Data for review below:

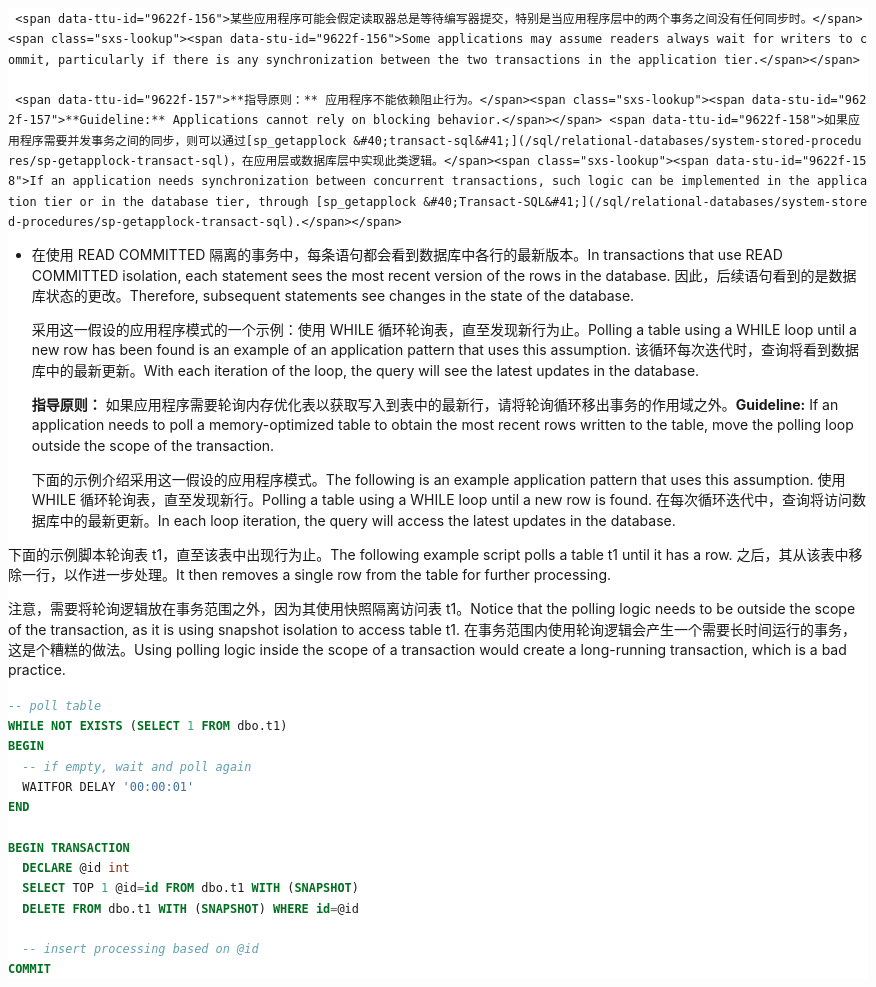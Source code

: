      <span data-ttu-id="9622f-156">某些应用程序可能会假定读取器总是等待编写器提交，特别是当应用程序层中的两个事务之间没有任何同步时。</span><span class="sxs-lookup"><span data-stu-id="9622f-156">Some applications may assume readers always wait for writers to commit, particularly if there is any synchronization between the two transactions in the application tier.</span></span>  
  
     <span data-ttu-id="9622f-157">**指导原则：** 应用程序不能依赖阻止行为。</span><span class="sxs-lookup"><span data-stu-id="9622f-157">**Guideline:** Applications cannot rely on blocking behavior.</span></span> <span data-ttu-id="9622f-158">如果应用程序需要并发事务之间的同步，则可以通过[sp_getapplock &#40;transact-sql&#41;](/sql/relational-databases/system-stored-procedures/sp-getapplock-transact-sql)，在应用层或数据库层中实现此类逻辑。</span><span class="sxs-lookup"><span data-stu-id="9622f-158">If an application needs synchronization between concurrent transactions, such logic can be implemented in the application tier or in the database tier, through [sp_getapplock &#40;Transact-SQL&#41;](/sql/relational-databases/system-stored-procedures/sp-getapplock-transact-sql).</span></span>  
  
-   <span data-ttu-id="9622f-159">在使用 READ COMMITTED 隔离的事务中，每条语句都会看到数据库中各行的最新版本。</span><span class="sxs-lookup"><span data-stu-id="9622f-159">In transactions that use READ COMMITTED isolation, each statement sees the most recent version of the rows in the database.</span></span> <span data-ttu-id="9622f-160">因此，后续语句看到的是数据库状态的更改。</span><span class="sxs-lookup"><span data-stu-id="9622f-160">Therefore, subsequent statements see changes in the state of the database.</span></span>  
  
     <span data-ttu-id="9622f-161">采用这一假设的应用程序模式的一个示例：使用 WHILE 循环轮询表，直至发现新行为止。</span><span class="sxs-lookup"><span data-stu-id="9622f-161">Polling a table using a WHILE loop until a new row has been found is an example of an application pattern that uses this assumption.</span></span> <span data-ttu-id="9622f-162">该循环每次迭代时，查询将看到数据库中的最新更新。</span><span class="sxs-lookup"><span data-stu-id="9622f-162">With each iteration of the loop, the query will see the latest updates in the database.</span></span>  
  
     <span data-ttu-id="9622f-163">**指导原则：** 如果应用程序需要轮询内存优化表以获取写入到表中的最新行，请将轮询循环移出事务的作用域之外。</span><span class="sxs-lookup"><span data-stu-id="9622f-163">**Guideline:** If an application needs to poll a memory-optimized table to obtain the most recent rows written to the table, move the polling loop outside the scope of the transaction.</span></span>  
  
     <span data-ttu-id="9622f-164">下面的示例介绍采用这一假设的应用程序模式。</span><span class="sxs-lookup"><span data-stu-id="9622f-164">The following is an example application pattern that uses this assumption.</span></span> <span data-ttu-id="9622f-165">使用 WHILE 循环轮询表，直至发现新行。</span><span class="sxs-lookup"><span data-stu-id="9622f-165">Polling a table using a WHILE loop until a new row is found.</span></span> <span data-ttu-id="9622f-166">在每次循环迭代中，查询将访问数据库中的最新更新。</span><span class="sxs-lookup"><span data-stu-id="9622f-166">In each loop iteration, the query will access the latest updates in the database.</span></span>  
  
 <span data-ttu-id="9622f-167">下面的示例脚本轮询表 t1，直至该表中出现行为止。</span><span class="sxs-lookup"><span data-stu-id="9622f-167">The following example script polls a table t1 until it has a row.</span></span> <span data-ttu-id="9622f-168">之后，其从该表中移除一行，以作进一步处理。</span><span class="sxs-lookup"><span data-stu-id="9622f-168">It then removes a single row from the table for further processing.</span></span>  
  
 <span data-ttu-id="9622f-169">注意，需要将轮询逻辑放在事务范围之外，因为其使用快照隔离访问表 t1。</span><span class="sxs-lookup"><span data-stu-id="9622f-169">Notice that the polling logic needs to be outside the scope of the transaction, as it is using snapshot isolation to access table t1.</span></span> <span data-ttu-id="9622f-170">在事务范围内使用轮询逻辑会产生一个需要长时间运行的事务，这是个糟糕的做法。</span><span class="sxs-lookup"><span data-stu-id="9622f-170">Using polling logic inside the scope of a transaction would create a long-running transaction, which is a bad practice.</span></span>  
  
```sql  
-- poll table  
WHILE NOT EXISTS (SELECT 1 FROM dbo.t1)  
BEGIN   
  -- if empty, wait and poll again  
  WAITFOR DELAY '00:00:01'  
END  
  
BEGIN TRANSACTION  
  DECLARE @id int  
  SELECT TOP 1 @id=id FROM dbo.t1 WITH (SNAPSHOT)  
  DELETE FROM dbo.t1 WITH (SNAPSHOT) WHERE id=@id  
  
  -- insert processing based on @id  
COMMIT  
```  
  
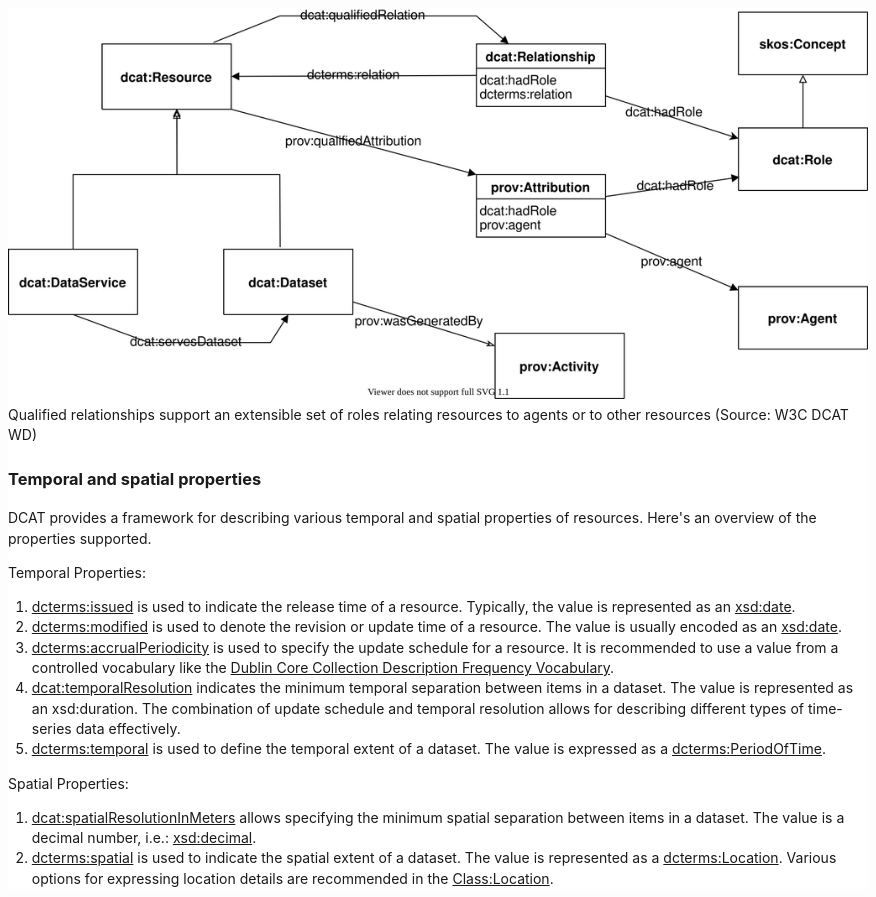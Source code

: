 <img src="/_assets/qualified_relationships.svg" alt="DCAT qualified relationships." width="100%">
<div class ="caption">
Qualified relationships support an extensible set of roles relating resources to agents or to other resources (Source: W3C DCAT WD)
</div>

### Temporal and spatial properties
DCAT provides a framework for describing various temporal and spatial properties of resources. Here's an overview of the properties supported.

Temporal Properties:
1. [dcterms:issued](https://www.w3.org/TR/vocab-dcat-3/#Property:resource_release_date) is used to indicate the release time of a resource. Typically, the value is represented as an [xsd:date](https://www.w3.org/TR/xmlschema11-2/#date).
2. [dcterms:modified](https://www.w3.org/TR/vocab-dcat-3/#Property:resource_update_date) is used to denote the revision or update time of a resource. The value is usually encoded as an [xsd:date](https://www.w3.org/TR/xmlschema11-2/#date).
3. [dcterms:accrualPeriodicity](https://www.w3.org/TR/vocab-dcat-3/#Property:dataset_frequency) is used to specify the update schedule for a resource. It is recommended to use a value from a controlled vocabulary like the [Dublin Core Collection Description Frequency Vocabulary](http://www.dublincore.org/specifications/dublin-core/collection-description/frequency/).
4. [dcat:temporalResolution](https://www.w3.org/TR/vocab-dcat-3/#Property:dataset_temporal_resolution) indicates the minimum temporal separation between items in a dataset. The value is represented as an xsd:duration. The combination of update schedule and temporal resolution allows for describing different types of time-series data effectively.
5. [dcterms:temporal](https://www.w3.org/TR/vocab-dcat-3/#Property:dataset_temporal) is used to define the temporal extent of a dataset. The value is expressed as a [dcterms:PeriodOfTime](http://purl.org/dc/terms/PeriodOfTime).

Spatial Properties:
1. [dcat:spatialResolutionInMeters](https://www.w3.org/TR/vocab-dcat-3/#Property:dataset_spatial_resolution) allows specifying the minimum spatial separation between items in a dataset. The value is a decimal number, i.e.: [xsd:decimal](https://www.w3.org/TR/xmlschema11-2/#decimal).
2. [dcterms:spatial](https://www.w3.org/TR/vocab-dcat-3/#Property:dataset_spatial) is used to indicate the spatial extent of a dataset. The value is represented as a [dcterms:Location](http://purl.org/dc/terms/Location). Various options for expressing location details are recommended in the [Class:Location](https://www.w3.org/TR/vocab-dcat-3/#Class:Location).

End of Data for review.
Data for review below:

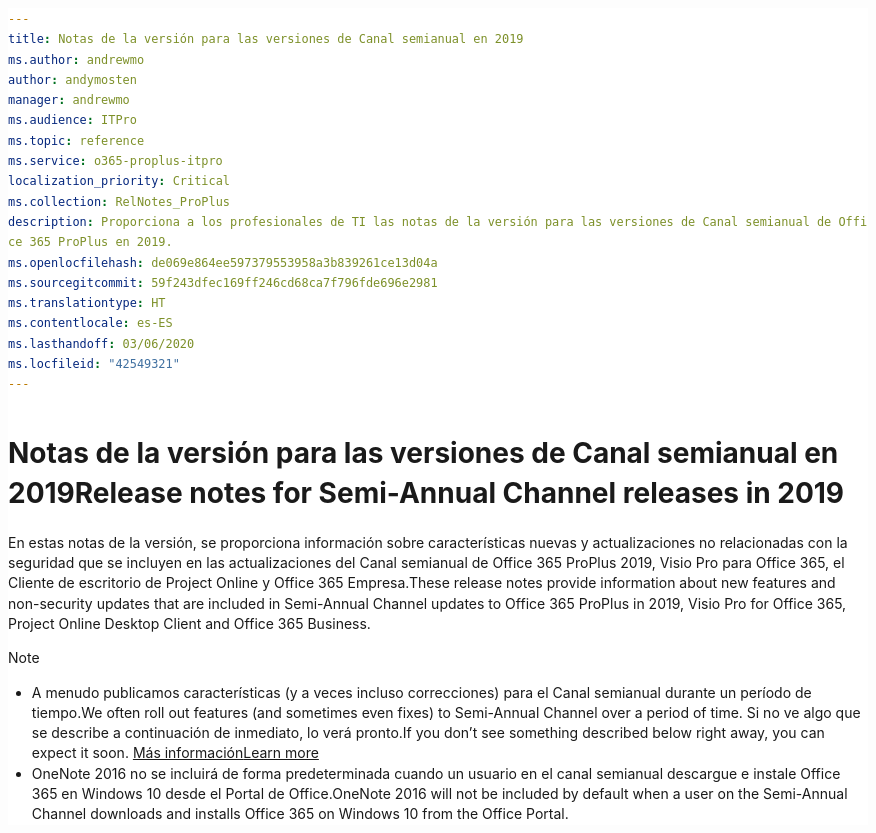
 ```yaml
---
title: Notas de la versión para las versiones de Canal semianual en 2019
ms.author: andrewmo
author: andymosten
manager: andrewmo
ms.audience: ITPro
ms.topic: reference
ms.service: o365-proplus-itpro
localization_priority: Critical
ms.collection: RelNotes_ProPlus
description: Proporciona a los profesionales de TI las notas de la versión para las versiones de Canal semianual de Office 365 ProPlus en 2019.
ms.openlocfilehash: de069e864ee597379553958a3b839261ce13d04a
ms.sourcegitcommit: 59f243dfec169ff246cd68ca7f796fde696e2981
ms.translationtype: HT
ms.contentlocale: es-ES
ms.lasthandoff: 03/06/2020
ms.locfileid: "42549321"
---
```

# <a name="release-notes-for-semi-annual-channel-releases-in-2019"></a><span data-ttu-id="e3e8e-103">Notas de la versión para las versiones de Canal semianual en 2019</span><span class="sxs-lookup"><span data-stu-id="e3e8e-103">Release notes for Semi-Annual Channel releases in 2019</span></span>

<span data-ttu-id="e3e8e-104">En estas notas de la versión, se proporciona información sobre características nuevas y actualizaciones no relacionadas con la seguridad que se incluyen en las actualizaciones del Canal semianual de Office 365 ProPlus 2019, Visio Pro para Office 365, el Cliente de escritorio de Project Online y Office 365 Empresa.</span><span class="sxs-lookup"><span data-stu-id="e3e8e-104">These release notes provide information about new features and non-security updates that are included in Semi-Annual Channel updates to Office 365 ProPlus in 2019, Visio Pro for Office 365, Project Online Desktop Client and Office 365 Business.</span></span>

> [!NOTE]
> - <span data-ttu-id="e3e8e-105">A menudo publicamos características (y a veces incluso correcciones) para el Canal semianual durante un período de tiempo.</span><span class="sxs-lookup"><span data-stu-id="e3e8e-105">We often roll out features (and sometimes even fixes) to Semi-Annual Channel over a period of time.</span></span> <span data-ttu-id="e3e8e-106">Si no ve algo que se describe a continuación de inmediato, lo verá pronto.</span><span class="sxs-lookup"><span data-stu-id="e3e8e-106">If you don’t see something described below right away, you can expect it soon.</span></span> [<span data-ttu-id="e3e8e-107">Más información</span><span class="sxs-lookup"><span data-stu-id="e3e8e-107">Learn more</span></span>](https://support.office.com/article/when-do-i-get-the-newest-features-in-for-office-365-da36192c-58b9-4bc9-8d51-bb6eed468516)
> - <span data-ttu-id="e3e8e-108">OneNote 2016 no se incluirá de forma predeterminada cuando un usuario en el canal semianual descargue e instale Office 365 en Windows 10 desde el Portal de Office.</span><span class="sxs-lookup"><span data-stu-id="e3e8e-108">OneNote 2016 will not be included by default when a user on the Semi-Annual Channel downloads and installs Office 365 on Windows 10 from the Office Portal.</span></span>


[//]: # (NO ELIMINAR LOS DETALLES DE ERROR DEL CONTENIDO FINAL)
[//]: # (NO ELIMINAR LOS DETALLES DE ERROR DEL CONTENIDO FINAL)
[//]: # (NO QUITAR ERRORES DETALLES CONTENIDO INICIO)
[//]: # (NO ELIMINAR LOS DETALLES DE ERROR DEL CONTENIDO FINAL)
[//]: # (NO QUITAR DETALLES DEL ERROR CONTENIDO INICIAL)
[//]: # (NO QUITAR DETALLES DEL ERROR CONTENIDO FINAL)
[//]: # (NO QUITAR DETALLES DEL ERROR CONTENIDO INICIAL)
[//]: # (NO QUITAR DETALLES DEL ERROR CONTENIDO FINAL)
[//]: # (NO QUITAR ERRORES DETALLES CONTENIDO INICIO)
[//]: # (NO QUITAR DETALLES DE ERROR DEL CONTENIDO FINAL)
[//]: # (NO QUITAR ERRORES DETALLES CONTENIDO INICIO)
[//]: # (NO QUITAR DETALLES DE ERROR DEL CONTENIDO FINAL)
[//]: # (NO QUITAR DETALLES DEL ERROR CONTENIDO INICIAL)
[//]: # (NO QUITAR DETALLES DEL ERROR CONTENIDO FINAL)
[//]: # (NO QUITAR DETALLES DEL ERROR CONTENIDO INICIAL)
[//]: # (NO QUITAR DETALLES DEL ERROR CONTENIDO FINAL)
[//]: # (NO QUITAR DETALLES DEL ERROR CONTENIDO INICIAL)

End of Data for review.

Work required:
Consider the entries above and return each line with the string "scope".

Solution to the problem:
     <span data-ttu-id="9622f-163">**指导原则：** 如果应用程序需要轮询内存优化表以获取写入到表中的最新行，请将轮询循环移出事务的作用域之外。</span><span class="sxs-lookup"><span data-stu-id="9622f-163">**Guideline:** If an application needs to poll a memory-optimized table to obtain the most recent rows written to the table, move the polling loop outside the scope of the transaction.</span></span>  
 <span data-ttu-id="9622f-169">注意，需要将轮询逻辑放在事务范围之外，因为其使用快照隔离访问表 t1。</span><span class="sxs-lookup"><span data-stu-id="9622f-169">Notice that the polling logic needs to be outside the scope of the transaction, as it is using snapshot isolation to access table t1.</span></span> <span data-ttu-id="9622f-170">在事务范围内使用轮询逻辑会产生一个需要长时间运行的事务，这是个糟糕的做法。</span><span class="sxs-lookup"><span data-stu-id="9622f-170">Using polling logic inside the scope of a transaction would create a long-running transaction, which is a bad practice.</span></span>  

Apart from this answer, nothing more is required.